Finaghy (
 or ; ) is an electoral ward in the Balmoral district of Belfast City Council, Northern Ireland. It is based on the townland of Ballyfinaghy (). There has been a small community living in the area since the 17th century, and it has been involved in the production of linen, which was key to the Lagan Valley area at the time.

History
In the 1930s, the community gradually started to grow; the local Presbyterian church was founded in 1936. In the 1950s, the city of Belfast grew outwards. Housing estates were built in Finaghy, including Benmore, Locksley and Erinvale, which caused the population to at least double. Finaghy now refers to the area along the Lisburn Road from the King's Hall to the start of Black's Road and between the Malone Road and the M1 Motorway bridge at Finaghy Road North. The heart of the area is Finaghy crossroads, where the Lisburn Road intersects with Finaghy Road North and Finaghy Road South.

Architectures
Finaghy is home to the first purpose-built National Health Service clinic in the United Kingdom.
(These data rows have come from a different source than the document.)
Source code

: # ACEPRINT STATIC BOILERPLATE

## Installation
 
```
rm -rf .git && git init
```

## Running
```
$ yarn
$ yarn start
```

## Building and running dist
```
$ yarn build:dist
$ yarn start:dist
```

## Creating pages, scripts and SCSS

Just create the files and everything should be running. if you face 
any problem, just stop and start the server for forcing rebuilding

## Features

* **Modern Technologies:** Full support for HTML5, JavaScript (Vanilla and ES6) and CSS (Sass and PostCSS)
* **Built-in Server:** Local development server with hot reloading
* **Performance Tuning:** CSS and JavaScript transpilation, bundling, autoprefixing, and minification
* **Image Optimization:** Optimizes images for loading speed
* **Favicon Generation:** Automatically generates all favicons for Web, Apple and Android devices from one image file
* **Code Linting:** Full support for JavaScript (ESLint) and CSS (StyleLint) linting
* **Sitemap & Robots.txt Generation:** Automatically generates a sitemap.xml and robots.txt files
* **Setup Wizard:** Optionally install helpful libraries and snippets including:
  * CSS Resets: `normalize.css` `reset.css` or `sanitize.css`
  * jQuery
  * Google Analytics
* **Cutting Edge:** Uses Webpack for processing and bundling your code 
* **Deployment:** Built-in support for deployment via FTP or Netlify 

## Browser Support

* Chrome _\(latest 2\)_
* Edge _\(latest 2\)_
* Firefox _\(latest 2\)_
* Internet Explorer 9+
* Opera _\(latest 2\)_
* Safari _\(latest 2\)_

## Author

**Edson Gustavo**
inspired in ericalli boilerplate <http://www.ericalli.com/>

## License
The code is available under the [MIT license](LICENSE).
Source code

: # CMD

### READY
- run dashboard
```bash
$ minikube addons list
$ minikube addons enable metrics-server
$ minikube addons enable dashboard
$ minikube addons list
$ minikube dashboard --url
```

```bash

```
Unusually, Finaghy has no pubs or betting shops: it was stipulated in land deeds that there were to be no public houses on the land belonging to Ballyfinaghy House, the past residence of Ralph Charley, a wealthy Belfast merchant who made a fortune from the linen industry. Behind the crossroads is the new Finaghy Campus, which houses a freshly built public library, the non-denominational Finaghy Primary School and community playing fields.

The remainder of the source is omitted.